**TASK REQUIREMENTS**
If a line in the records below contains the word "version", copy it out.

*-*-*

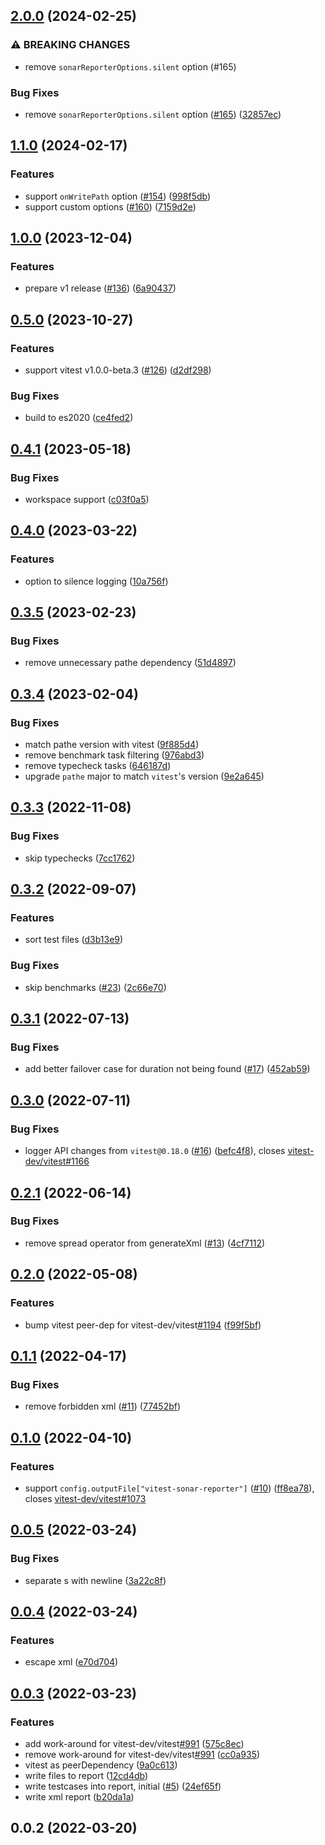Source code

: ## [2.0.0](https://github.com/AriPerkkio/vitest-sonar-reporter/compare/v1.1.0...v2.0.0) (2024-02-25)


### ⚠ BREAKING CHANGES

* remove `sonarReporterOptions.silent` option (#165)

### Bug Fixes

* remove `sonarReporterOptions.silent` option ([#165](https://github.com/AriPerkkio/vitest-sonar-reporter/issues/165)) ([32857ec](https://github.com/AriPerkkio/vitest-sonar-reporter/commit/32857ec35d2237235e9aa00803bd9a9efa7b8caf))

## [1.1.0](https://github.com/AriPerkkio/vitest-sonar-reporter/compare/v1.0.0...v1.1.0) (2024-02-17)


### Features

* support `onWritePath` option ([#154](https://github.com/AriPerkkio/vitest-sonar-reporter/issues/154)) ([998f5db](https://github.com/AriPerkkio/vitest-sonar-reporter/commit/998f5db0415e52b233a4d141327ef3375d1512e5))
* support custom options ([#160](https://github.com/AriPerkkio/vitest-sonar-reporter/issues/160)) ([7159d2e](https://github.com/AriPerkkio/vitest-sonar-reporter/commit/7159d2e80291a42f96c50a64fbc014bcb1f1e35f))

## [1.0.0](https://github.com/AriPerkkio/vitest-sonar-reporter/compare/v0.5.0...v1.0.0) (2023-12-04)


### Features

* prepare v1 release ([#136](https://github.com/AriPerkkio/vitest-sonar-reporter/issues/136)) ([6a90437](https://github.com/AriPerkkio/vitest-sonar-reporter/commit/6a90437dac20828d004bbe8ce6f86bbfc421304d))

## [0.5.0](https://github.com/AriPerkkio/vitest-sonar-reporter/compare/v0.4.1...v0.5.0) (2023-10-27)


### Features

* support vitest v1.0.0-beta.3 ([#126](https://github.com/AriPerkkio/vitest-sonar-reporter/issues/126)) ([d2df298](https://github.com/AriPerkkio/vitest-sonar-reporter/commit/d2df2986905826b727e083ab9ab05efcc8be6d9c))


### Bug Fixes

* build to es2020 ([ce4fed2](https://github.com/AriPerkkio/vitest-sonar-reporter/commit/ce4fed2cc2563666ee97b31338068a76c4e0adf2))

## [0.4.1](https://github.com/AriPerkkio/vitest-sonar-reporter/compare/v0.4.0...v0.4.1) (2023-05-18)


### Bug Fixes

* workspace support ([c03f0a5](https://github.com/AriPerkkio/vitest-sonar-reporter/commit/c03f0a57c1fc31217d8f05f8388e08938e1f939d))

## [0.4.0](https://github.com/AriPerkkio/vitest-sonar-reporter/compare/v0.3.5...v0.4.0) (2023-03-22)


### Features

* option to silence logging ([10a756f](https://github.com/AriPerkkio/vitest-sonar-reporter/commit/10a756fcb093b58585ca367479d1383fd6369aa8))

## [0.3.5](https://github.com/AriPerkkio/vitest-sonar-reporter/compare/v0.3.4...v0.3.5) (2023-02-23)


### Bug Fixes

* remove unnecessary pathe dependency ([51d4897](https://github.com/AriPerkkio/vitest-sonar-reporter/commit/51d4897ddbd80d395edae5609757571eb24f012c))

## [0.3.4](https://github.com/AriPerkkio/vitest-sonar-reporter/compare/v0.3.3...v0.3.4) (2023-02-04)


### Bug Fixes

* match pathe version with vitest ([9f885d4](https://github.com/AriPerkkio/vitest-sonar-reporter/commit/9f885d44977ebcf7c4e17198ee38006f2ca85789))
* remove benchmark task filtering ([976abd3](https://github.com/AriPerkkio/vitest-sonar-reporter/commit/976abd3482e73664f228e9b82441efaa0a55eec3))
* remove typecheck tasks ([646187d](https://github.com/AriPerkkio/vitest-sonar-reporter/commit/646187d7a798699a15be5036a2d00a22e0689f92))
* upgrade `pathe` major to match `vitest`'s version ([9e2a645](https://github.com/AriPerkkio/vitest-sonar-reporter/commit/9e2a645b2fa81dbae3fe702575c4d36fcaefc555))

## [0.3.3](https://github.com/AriPerkkio/vitest-sonar-reporter/compare/v0.3.2...v0.3.3) (2022-11-08)


### Bug Fixes

* skip typechecks ([7cc1762](https://github.com/AriPerkkio/vitest-sonar-reporter/commit/7cc17623813c158bfc8a5759a84f5f53950eb382))

## [0.3.2](https://github.com/AriPerkkio/vitest-sonar-reporter/compare/v0.3.1...v0.3.2) (2022-09-07)


### Features

* sort test files ([d3b13e9](https://github.com/AriPerkkio/vitest-sonar-reporter/commit/d3b13e9a4bb3b631ed8d1844d26d27c0f250ad7d))


### Bug Fixes

* skip benchmarks ([#23](https://github.com/AriPerkkio/vitest-sonar-reporter/issues/23)) ([2c66e70](https://github.com/AriPerkkio/vitest-sonar-reporter/commit/2c66e70d7a35cc4c1d0ea2b70e1771f50d5989f4))

## [0.3.1](https://github.com/AriPerkkio/vitest-sonar-reporter/compare/v0.3.0...v0.3.1) (2022-07-13)


### Bug Fixes

* add better failover case for duration not being found ([#17](https://github.com/AriPerkkio/vitest-sonar-reporter/issues/17)) ([452ab59](https://github.com/AriPerkkio/vitest-sonar-reporter/commit/452ab59577b7893a4a18e439edd76cc9d995bf34))

## [0.3.0](https://github.com/AriPerkkio/vitest-sonar-reporter/compare/v0.2.1...v0.3.0) (2022-07-11)


### Bug Fixes

* logger API changes from `vitest@0.18.0` ([#16](https://github.com/AriPerkkio/vitest-sonar-reporter/issues/16)) ([befc4f8](https://github.com/AriPerkkio/vitest-sonar-reporter/commit/befc4f89a9d593e4541deed7b0e29e36d08ce466)), closes [vitest-dev/vitest#1166](https://github.com/vitest-dev/vitest/issues/1166)

## [0.2.1](https://github.com/AriPerkkio/vitest-sonar-reporter/compare/v0.2.0...v0.2.1) (2022-06-14)


### Bug Fixes

* remove spread operator from generateXml ([#13](https://github.com/AriPerkkio/vitest-sonar-reporter/issues/13)) ([4cf7112](https://github.com/AriPerkkio/vitest-sonar-reporter/commit/4cf7112a87db41a15dfc47539ac580f19a55f3cd))

## [0.2.0](https://github.com/AriPerkkio/vitest-sonar-reporter/compare/v0.1.1...v0.2.0) (2022-05-08)


### Features

* bump vitest peer-dep for vitest-dev/vitest[#1194](https://github.com/AriPerkkio/vitest-sonar-reporter/issues/1194) ([f99f5bf](https://github.com/AriPerkkio/vitest-sonar-reporter/commit/f99f5bf07b78838303d8bda8c2505f8cd83ea0ee))

## [0.1.1](https://github.com/AriPerkkio/vitest-sonar-reporter/compare/v0.1.0...v0.1.1) (2022-04-17)


### Bug Fixes

* remove forbidden xml ([#11](https://github.com/AriPerkkio/vitest-sonar-reporter/issues/11)) ([77452bf](https://github.com/AriPerkkio/vitest-sonar-reporter/commit/77452bfe2a690b1634efd36941214319933ef58b))

## [0.1.0](https://github.com/AriPerkkio/vitest-sonar-reporter/compare/v0.0.5...v0.1.0) (2022-04-10)


### Features

* support `config.outputFile["vitest-sonar-reporter"]` ([#10](https://github.com/AriPerkkio/vitest-sonar-reporter/issues/10)) ([ff8ea78](https://github.com/AriPerkkio/vitest-sonar-reporter/commit/ff8ea7854c94d92fa642a6f7745d96fbbb444090)), closes [vitest-dev/vitest#1073](https://github.com/vitest-dev/vitest/issues/1073)

## [0.0.5](https://github.com/AriPerkkio/vitest-sonar-reporter/compare/v0.0.4...v0.0.5) (2022-03-24)


### Bug Fixes

* separate <file>s with newline ([3a22c8f](https://github.com/AriPerkkio/vitest-sonar-reporter/commit/3a22c8ff465dfcdeb075145c0c02c6a58fedf443))

## [0.0.4](https://github.com/AriPerkkio/vitest-sonar-reporter/compare/v0.0.3...v0.0.4) (2022-03-24)


### Features

* escape xml ([e70d704](https://github.com/AriPerkkio/vitest-sonar-reporter/commit/e70d70473174580c01c6c42e202bcaeb59564653))

## [0.0.3](https://github.com/AriPerkkio/vitest-sonar-reporter/compare/v0.0.2...v0.0.3) (2022-03-23)


### Features

* add work-around for vitest-dev/vitest[#991](https://github.com/AriPerkkio/vitest-sonar-reporter/issues/991) ([575c8ec](https://github.com/AriPerkkio/vitest-sonar-reporter/commit/575c8ecbd0d528e930b0652a12228b39e0c57509))
* remove work-around for vitest-dev/vitest[#991](https://github.com/AriPerkkio/vitest-sonar-reporter/issues/991) ([cc0a935](https://github.com/AriPerkkio/vitest-sonar-reporter/commit/cc0a935c2f2d4df55a19bdb5b4e4e182fe785bac))
* vitest as peerDependency ([9a0c613](https://github.com/AriPerkkio/vitest-sonar-reporter/commit/9a0c6138e69f750f72f974cc46133f9127060adb))
* write files to report ([12cd4db](https://github.com/AriPerkkio/vitest-sonar-reporter/commit/12cd4db8a8a9bf92f178b09730e34e70f9a46ddb))
* write testcases into report, initial ([#5](https://github.com/AriPerkkio/vitest-sonar-reporter/issues/5)) ([24ef65f](https://github.com/AriPerkkio/vitest-sonar-reporter/commit/24ef65f4219dab5586dfaf69ae428847c3d4d3d6))
* write xml report ([b20da1a](https://github.com/AriPerkkio/vitest-sonar-reporter/commit/b20da1a601d0584f0f498384bae80f7aba388b99))

## 0.0.2 (2022-03-20)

*-*-*

**ANSWER SECTION**
* match pathe version with vitest ([9f885d4](https://github.com/AriPerkkio/vitest-sonar-reporter/commit/9f885d44977ebcf7c4e17198ee38006f2ca85789))
* upgrade `pathe` major to match `vitest`'s version ([9e2a645](https://github.com/AriPerkkio/vitest-sonar-reporter/commit/9e2a645b2fa81dbae3fe702575c4d36fcaefc555))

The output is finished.